- [Work item] Your answer should repeat the entries in full, exactly as given, with no pictures.

- [Records for the exercise]
########

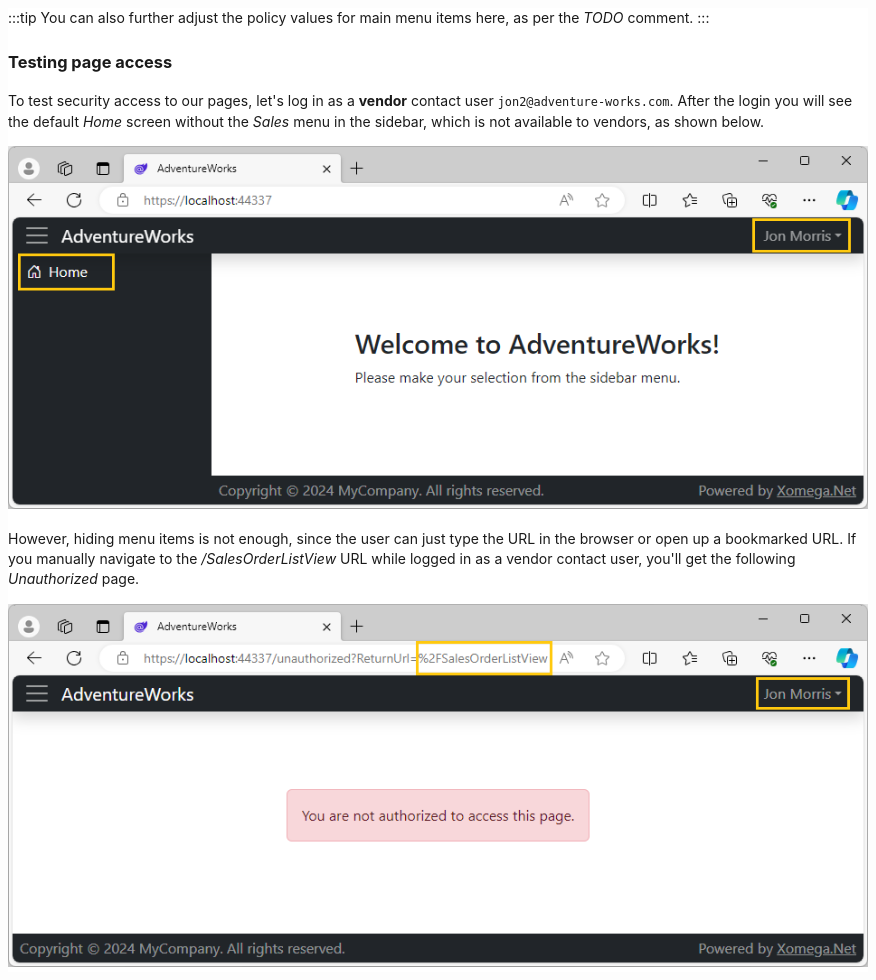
 ```cs title="MainMenuCustomized.cs"
```

:::tip
You can also further adjust the policy values for main menu items here, as per the *TODO* comment.
:::

### Testing page access

To test security access to our pages, let's log in as a **vendor** contact user `jon2@adventure-works.com`. After the login you will see the default *Home* screen without the *Sales* menu in the sidebar, which is not available to vendors, as shown below.

![Vendor home](img3/vendor-home.png)

However, hiding menu items is not enough, since the user can just type the URL in the browser or open up a bookmarked URL. If you manually navigate to the */SalesOrderListView* URL while logged in as a vendor contact user, you'll get the following *Unauthorized* page.

![Vendor unauthorized](img3/vendor-unauthorized.png)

########

- [Solution for this task]
 ```cs title="MainMenuCustomized.cs"
```

:::tip
You can also further adjust the policy values for main menu items here, as per the *TODO* comment.
:::

### Testing page access

To test security access to our pages, let's log in as a **vendor** contact user `jon2@adventure-works.com`. After the login you will see the default *Home* screen without the *Sales* menu in the sidebar, which is not available to vendors, as shown below.

![Vendor home](img3/vendor-home.png)

However, hiding menu items is not enough, since the user can just type the URL in the browser or open up a bookmarked URL. If you manually navigate to the */SalesOrderListView* URL while logged in as a vendor contact user, you'll get the following *Unauthorized* page.

![Vendor unauthorized](img3/vendor-unauthorized.png)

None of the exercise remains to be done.